**Work request**
The answer must be a single number: the count of lines in the data below that hold the word "ACCORDION".

-------- Data provided --------

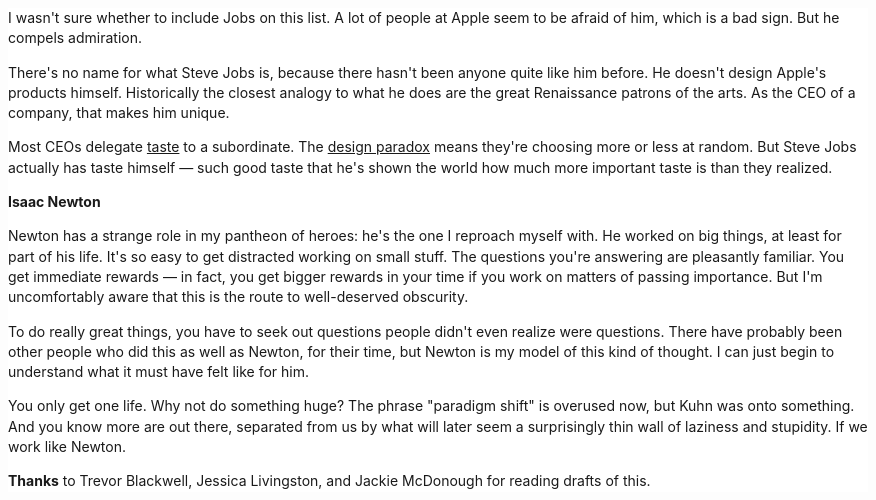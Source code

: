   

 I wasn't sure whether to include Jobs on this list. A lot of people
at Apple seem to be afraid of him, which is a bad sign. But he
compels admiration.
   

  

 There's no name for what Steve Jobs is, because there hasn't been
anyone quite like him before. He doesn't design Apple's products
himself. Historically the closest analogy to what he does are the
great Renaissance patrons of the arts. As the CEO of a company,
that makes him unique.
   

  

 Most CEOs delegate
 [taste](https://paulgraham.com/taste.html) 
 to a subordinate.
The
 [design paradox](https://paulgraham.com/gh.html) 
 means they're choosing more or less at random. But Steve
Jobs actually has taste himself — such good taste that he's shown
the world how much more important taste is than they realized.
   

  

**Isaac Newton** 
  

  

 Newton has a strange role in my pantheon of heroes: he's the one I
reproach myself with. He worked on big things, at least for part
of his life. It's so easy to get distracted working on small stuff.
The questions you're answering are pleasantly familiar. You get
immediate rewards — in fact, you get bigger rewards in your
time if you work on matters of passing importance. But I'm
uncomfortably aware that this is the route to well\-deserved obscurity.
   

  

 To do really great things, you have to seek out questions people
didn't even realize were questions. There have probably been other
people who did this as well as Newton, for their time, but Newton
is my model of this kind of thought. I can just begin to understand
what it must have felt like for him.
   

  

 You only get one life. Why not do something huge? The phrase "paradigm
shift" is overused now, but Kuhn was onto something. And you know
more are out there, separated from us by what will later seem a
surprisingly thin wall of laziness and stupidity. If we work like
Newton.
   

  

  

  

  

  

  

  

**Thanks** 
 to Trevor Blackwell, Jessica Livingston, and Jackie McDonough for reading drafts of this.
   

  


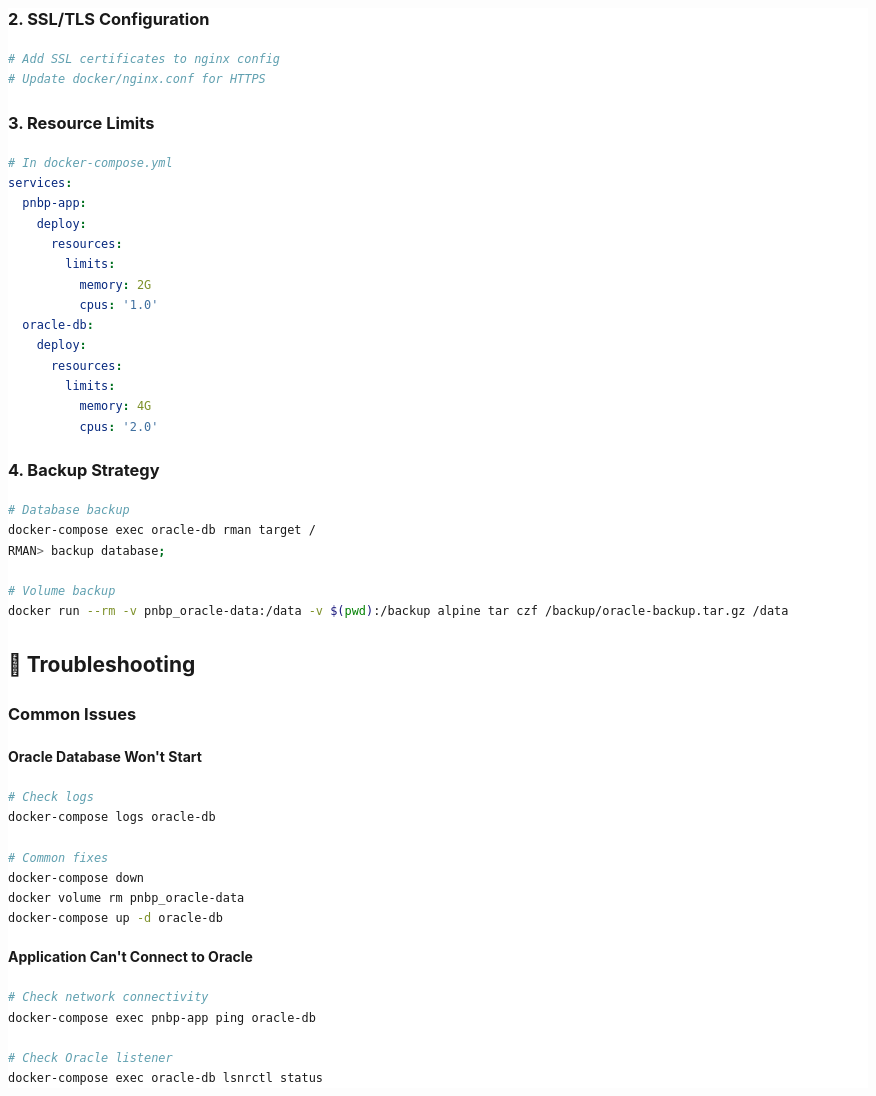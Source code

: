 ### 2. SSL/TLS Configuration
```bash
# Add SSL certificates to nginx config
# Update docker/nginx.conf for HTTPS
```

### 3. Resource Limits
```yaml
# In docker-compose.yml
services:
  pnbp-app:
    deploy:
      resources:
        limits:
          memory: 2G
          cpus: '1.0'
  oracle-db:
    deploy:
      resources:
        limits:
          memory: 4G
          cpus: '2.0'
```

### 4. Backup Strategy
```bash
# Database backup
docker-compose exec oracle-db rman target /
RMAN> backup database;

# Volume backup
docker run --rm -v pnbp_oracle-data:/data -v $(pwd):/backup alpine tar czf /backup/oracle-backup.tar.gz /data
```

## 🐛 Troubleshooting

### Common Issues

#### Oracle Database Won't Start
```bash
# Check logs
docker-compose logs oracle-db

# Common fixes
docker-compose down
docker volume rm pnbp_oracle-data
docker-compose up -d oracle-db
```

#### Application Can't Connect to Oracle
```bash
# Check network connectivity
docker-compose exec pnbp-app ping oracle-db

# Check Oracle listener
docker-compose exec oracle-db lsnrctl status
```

--------
-------- Data provided --------

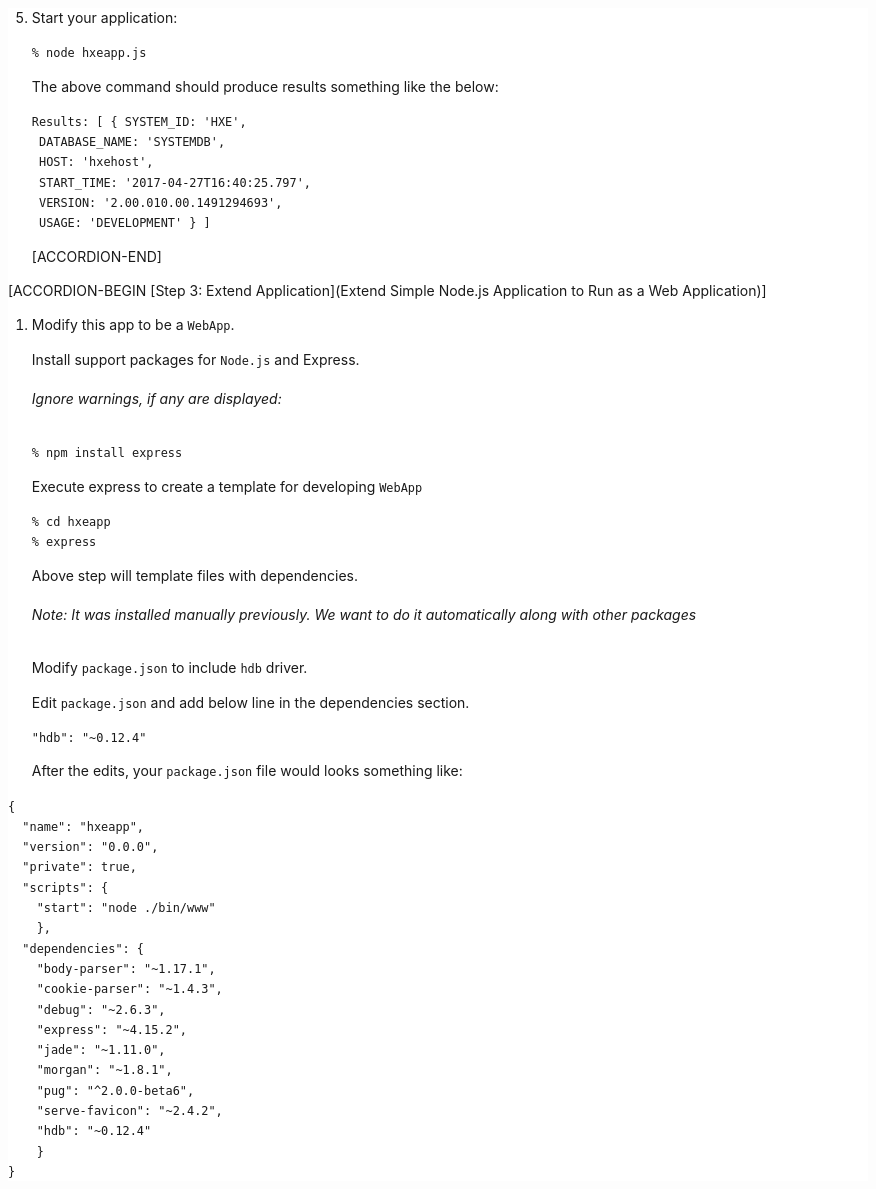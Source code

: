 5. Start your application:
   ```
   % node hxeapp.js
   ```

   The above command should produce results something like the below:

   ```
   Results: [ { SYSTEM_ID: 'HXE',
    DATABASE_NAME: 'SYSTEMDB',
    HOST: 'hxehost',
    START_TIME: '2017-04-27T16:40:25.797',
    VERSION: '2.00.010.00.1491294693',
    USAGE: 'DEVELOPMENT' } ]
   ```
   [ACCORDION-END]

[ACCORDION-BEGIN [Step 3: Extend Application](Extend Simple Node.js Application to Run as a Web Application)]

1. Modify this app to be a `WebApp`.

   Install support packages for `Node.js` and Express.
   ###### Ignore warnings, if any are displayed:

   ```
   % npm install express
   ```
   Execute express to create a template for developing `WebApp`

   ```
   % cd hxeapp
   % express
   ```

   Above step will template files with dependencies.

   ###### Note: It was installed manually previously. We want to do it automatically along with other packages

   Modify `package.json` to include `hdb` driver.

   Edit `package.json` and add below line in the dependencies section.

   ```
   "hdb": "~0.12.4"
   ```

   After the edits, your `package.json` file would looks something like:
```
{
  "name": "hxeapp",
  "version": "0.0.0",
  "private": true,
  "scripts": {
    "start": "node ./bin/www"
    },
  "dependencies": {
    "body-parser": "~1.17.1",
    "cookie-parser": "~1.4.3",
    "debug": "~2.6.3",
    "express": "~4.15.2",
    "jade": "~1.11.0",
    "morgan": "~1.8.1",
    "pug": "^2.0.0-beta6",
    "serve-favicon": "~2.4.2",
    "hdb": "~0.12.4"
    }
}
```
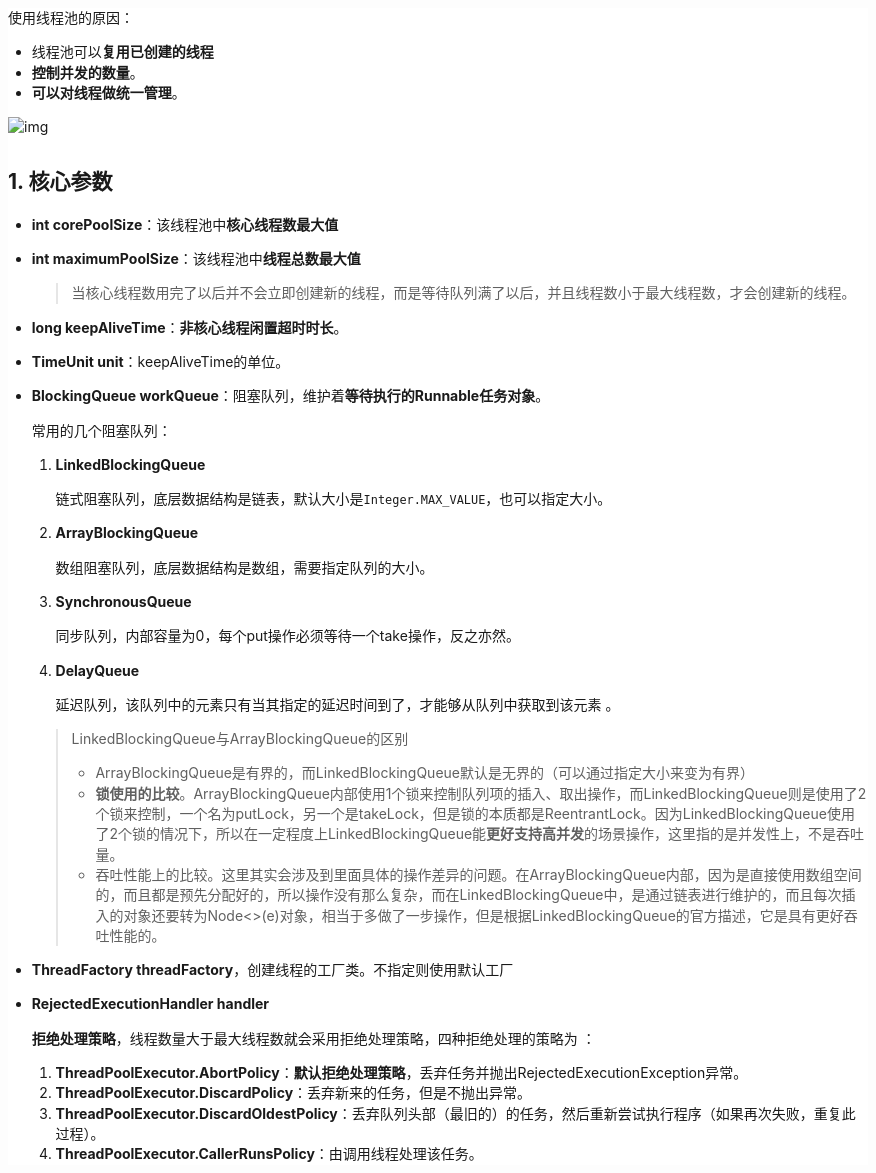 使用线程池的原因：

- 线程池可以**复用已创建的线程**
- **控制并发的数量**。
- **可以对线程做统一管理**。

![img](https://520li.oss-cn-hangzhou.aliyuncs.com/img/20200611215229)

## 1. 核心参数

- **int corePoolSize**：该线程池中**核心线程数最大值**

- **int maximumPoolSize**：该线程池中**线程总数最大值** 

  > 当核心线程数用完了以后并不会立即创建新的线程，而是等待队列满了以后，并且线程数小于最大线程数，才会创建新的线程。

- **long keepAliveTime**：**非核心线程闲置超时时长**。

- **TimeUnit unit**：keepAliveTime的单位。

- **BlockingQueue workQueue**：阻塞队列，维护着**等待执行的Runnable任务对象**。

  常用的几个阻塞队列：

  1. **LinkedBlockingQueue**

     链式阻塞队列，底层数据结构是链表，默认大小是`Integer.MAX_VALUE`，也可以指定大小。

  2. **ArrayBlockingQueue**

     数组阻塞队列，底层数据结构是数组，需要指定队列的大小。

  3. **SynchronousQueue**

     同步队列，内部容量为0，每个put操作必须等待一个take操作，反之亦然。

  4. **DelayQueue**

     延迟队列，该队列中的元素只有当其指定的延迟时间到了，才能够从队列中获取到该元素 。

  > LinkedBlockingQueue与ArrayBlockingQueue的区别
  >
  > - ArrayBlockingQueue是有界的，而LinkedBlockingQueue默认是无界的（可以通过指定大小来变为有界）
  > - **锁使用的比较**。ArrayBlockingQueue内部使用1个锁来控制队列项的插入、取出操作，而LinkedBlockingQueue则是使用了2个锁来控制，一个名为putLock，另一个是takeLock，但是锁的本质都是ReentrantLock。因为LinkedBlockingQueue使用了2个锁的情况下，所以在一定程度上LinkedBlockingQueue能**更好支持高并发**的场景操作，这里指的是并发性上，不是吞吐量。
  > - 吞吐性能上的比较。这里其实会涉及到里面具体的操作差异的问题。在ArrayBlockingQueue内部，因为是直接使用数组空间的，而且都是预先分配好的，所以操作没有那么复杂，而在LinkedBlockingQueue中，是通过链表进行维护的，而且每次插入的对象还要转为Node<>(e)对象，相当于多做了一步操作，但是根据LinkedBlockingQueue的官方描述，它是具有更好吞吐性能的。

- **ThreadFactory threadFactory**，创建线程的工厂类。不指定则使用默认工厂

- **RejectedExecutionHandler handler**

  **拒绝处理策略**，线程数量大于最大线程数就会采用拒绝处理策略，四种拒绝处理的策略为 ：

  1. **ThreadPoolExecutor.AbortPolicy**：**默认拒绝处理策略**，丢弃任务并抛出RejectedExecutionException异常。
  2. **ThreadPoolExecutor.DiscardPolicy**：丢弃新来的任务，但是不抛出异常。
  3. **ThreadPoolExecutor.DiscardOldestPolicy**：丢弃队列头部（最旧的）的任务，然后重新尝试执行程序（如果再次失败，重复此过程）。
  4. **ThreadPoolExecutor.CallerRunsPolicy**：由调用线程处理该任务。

--------
-------- Data provided --------

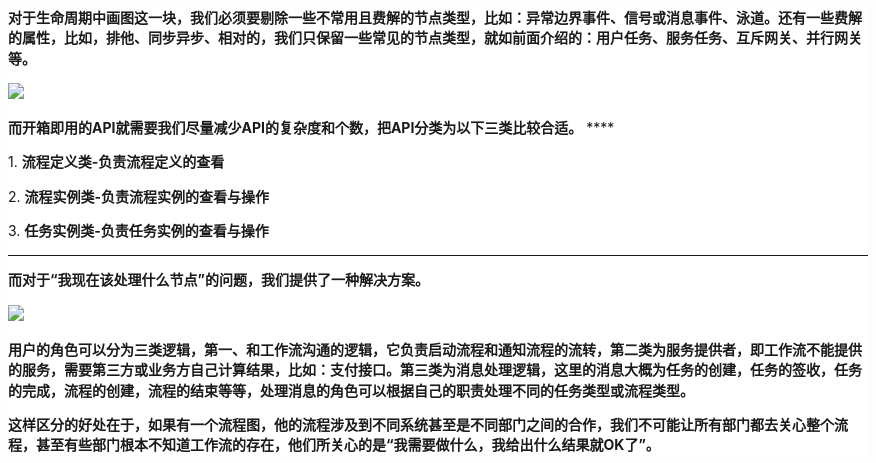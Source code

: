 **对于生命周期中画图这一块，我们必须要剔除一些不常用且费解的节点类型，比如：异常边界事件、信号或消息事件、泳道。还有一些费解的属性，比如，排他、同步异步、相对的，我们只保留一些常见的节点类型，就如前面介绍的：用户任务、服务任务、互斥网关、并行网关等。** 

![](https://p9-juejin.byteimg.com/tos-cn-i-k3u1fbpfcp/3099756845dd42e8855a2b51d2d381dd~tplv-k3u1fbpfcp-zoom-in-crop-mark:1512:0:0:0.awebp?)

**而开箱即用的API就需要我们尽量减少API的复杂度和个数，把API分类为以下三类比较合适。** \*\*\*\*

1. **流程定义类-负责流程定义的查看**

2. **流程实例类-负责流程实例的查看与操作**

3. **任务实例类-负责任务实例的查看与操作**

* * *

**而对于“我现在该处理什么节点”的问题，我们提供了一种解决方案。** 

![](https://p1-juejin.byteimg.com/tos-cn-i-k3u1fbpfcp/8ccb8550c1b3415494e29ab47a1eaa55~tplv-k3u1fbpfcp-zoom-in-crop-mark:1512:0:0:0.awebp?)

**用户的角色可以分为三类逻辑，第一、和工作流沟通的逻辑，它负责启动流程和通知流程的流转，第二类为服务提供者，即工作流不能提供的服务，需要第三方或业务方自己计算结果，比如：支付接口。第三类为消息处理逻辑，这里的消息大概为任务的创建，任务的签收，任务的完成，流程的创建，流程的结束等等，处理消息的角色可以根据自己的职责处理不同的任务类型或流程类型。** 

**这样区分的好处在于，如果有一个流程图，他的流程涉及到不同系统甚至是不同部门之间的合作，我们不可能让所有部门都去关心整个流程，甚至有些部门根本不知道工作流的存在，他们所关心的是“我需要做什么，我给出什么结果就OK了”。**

--------

**Exercise answer**
2